O GOVERNADOR DO ESTADO DE SANTA CATARINA
Faço saber a todos os habitantes deste Estado que a Assembleia Legislativa decreta e eu sanciono a seguinte
LEI:
Art. 1° Ficam proibidas a oferta e a comercialização de serviços de valor adicionado, digitais, complementares, suplementares ou qualquer outro, independentemente de sua denominação, de forma onerosa ao consumidor, quando agregados a planos de serviços de telecomunicações.
§ 1° O disposto no caput deste artigo aplica-se a planos de serviços de telecomunicações pré-pagos, pós pagos ou combinados.
§ 2° A prestadora emitente do documento de cobrança é responsável:
Art. 2° Consideram-se gratuitos os serviços disponibilizados, próprios ou de terceiros, alheios aos de telecomunicações, que não tenham sido contratados ou requisitados pelo consumidor.
§ 1° Serviços de terceiros, que não sejam serviços de telecomunicações, somente poderão ser cobrados em fatura emitida por prestadora de serviços de telecomunicações se houver autorização prévia e expressa do consumidor.
§ 2° A prestadora emitente do documento de cobrança é responsável:
I – pela comprovação da contratação ou requisição dos serviços, tratando-se de serviços próprios; e
II – pela comprovação da autorização emitida pelo consumidor, tratando-se de serviços de terceiros.
Art. 3° O consumidor poderá, a qualquer momento e por qualquer meio disponível:
I – solicitar o cancelamento de qualquer cobrança que considere indevida, relativa a serviços alheios aos de telecomunicações, devendo o emitente do documento de cobrança, de imediato, retificar a fatura e providenciar a restituição dos valores indevidamente recebidos, sem prejuízo do disposto no parágrafo único do art. 42 da Lei federal n° 8.078, de 11 de setembro de 1990, que “Dispõe sobre a proteção do consumidor e dá outras providências” (Código de Defesa do Consumidor); e
II – solicitar o cancelamento de serviços alheios aos de telecomunicações que não sejam do seu interesse, devendo a prestadora, de imediato, retirar a cobrança da fatura sem majorar os valores dos demais serviços efetivamente contratados.
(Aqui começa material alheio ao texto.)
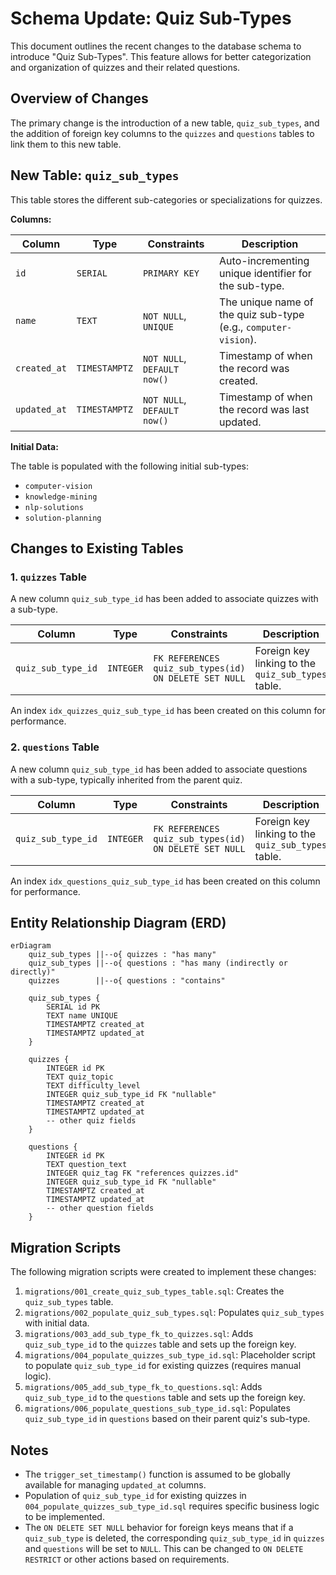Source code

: # Schema Update: Quiz Sub-Types

This document outlines the recent changes to the database schema to introduce "Quiz Sub-Types". This feature allows for better categorization and organization of quizzes and their related questions.

## Overview of Changes

The primary change is the introduction of a new table, `quiz_sub_types`, and the addition of foreign key columns to the `quizzes` and `questions` tables to link them to this new table.

## New Table: `quiz_sub_types`

This table stores the different sub-categories or specializations for quizzes.

**Columns:**

| Column     | Type        | Constraints                     | Description                                                     |
|------------|-------------|---------------------------------|-----------------------------------------------------------------|
| `id`       | `SERIAL`    | `PRIMARY KEY`                   | Auto-incrementing unique identifier for the sub-type.           |
| `name`     | `TEXT`      | `NOT NULL`, `UNIQUE`            | The unique name of the quiz sub-type (e.g., `computer-vision`). |
| `created_at` | `TIMESTAMPTZ` | `NOT NULL`, `DEFAULT now()`   | Timestamp of when the record was created.                       |
| `updated_at` | `TIMESTAMPTZ` | `NOT NULL`, `DEFAULT now()`   | Timestamp of when the record was last updated.                  |

**Initial Data:**

The table is populated with the following initial sub-types:
- `computer-vision`
- `knowledge-mining`
- `nlp-solutions`
- `solution-planning`

## Changes to Existing Tables

### 1. `quizzes` Table

A new column `quiz_sub_type_id` has been added to associate quizzes with a sub-type.

| Column             | Type    | Constraints                                      | Description                                                        |
|--------------------|---------|--------------------------------------------------|--------------------------------------------------------------------|
| `quiz_sub_type_id` | `INTEGER` | `FK REFERENCES quiz_sub_types(id) ON DELETE SET NULL` | Foreign key linking to the `quiz_sub_types` table.               |

An index `idx_quizzes_quiz_sub_type_id` has been created on this column for performance.

### 2. `questions` Table

A new column `quiz_sub_type_id` has been added to associate questions with a sub-type, typically inherited from the parent quiz.

| Column             | Type    | Constraints                                      | Description                                                                 |
|--------------------|---------|--------------------------------------------------|-----------------------------------------------------------------------------|
| `quiz_sub_type_id` | `INTEGER` | `FK REFERENCES quiz_sub_types(id) ON DELETE SET NULL` | Foreign key linking to the `quiz_sub_types` table.                        |

An index `idx_questions_quiz_sub_type_id` has been created on this column for performance.

## Entity Relationship Diagram (ERD)

```mermaid
erDiagram
    quiz_sub_types ||--o{ quizzes : "has many"
    quiz_sub_types ||--o{ questions : "has many (indirectly or directly)"
    quizzes        ||--o{ questions : "contains"

    quiz_sub_types {
        SERIAL id PK
        TEXT name UNIQUE
        TIMESTAMPTZ created_at
        TIMESTAMPTZ updated_at
    }

    quizzes {
        INTEGER id PK
        TEXT quiz_topic
        TEXT difficulty_level
        INTEGER quiz_sub_type_id FK "nullable"
        TIMESTAMPTZ created_at
        TIMESTAMPTZ updated_at
        -- other quiz fields
    }

    questions {
        INTEGER id PK
        TEXT question_text
        INTEGER quiz_tag FK "references quizzes.id"
        INTEGER quiz_sub_type_id FK "nullable"
        TIMESTAMPTZ created_at
        TIMESTAMPTZ updated_at
        -- other question fields
    }
```

## Migration Scripts

The following migration scripts were created to implement these changes:

1.  `migrations/001_create_quiz_sub_types_table.sql`: Creates the `quiz_sub_types` table.
2.  `migrations/002_populate_quiz_sub_types.sql`: Populates `quiz_sub_types` with initial data.
3.  `migrations/003_add_sub_type_fk_to_quizzes.sql`: Adds `quiz_sub_type_id` to the `quizzes` table and sets up the foreign key.
4.  `migrations/004_populate_quizzes_sub_type_id.sql`: Placeholder script to populate `quiz_sub_type_id` for existing quizzes (requires manual logic).
5.  `migrations/005_add_sub_type_fk_to_questions.sql`: Adds `quiz_sub_type_id` to the `questions` table and sets up the foreign key.
6.  `migrations/006_populate_questions_sub_type_id.sql`: Populates `quiz_sub_type_id` in `questions` based on their parent quiz's sub-type.

## Notes

- The `trigger_set_timestamp()` function is assumed to be globally available for managing `updated_at` columns.
- Population of `quiz_sub_type_id` for existing quizzes in `004_populate_quizzes_sub_type_id.sql` requires specific business logic to be implemented.
- The `ON DELETE SET NULL` behavior for foreign keys means that if a `quiz_sub_type` is deleted, the corresponding `quiz_sub_type_id` in `quizzes` and `questions` will be set to `NULL`. This can be changed to `ON DELETE RESTRICT` or other actions based on requirements.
Art. 4° São práticas abusivas e lesivas ao consumidor:
I – a oferto e a comercialização de serviços de valor adicionado, digitais, complementares, suplementares ou qualquer outro, independentemente de sua denominação, de forma onerosa ao consumidor, quando agregados a planos de serviços de telecomunicações;
II – a cobrança de serviços de valor adicionado, digitais, complementares, suplementares ou qualquer serviço, independentemente de sua denominação, em fatura de plano de serviço de telecomunicações, sem autorização prévia e expressa do consumidor;
III – a falta de atendimento à solicitação do consumidor para cancelar a cobrança indevida e restituí-lo dos pagamentos indevidamente realizados; e
IV – o não atendimento à solicitação do consumidor para cancelamento de serviço indesejado.
Parágrafo único. O anunciante, o emitente da fatura de cobrança e o prestador de serviço respondem solidariamente por todos os abusos e atos lesivos ao consumidor.
Art. 5° O descumprimento do disposto nesta Lei sujeita o infrator às penalidades previstas no art. 56 da Lei federal n° 8.078, de 1990 (Código de Defesa do Consumidor), sem prejuízo das demais previstas na legislação em vigor.
Parágrafo único. Os valores arrecadados em decorrência da aplicação de multa serão revertidos para o Fundo Estadual para Reconstituição de Bens Lesados (FRBL).
Art. 6° A fiscalização do cumprimento desta Lei caberá ao órgão estadual de defesa do consumidor da Secretaria de Estado da Justiça e Cidadania, aplicando-se todas as disposições constantes em seus atos normativos, inclusive quanto à aplicação de multas.
§ 1° O órgão estadual de defesa do consumidor poderá firmar convênio com os municípios, para fins do disposto nesta Lei.
§ 2° Qualquer órgão estadual que disponha de informações relevantes para fins de cumprimento desta Lei poderá prestar auxílio ao órgão estadual de defesa do consumidor.
Art. 7° Os prestadores de serviços têm o prazo de até 90 (noventa) dias, a contar da publicação desta Lei, para se adaptarem às suas disposições.
Art. 8° Esta Lei entra em vigor na data de sua publicação.
Florianópolis, 14 de janeiro de 2019.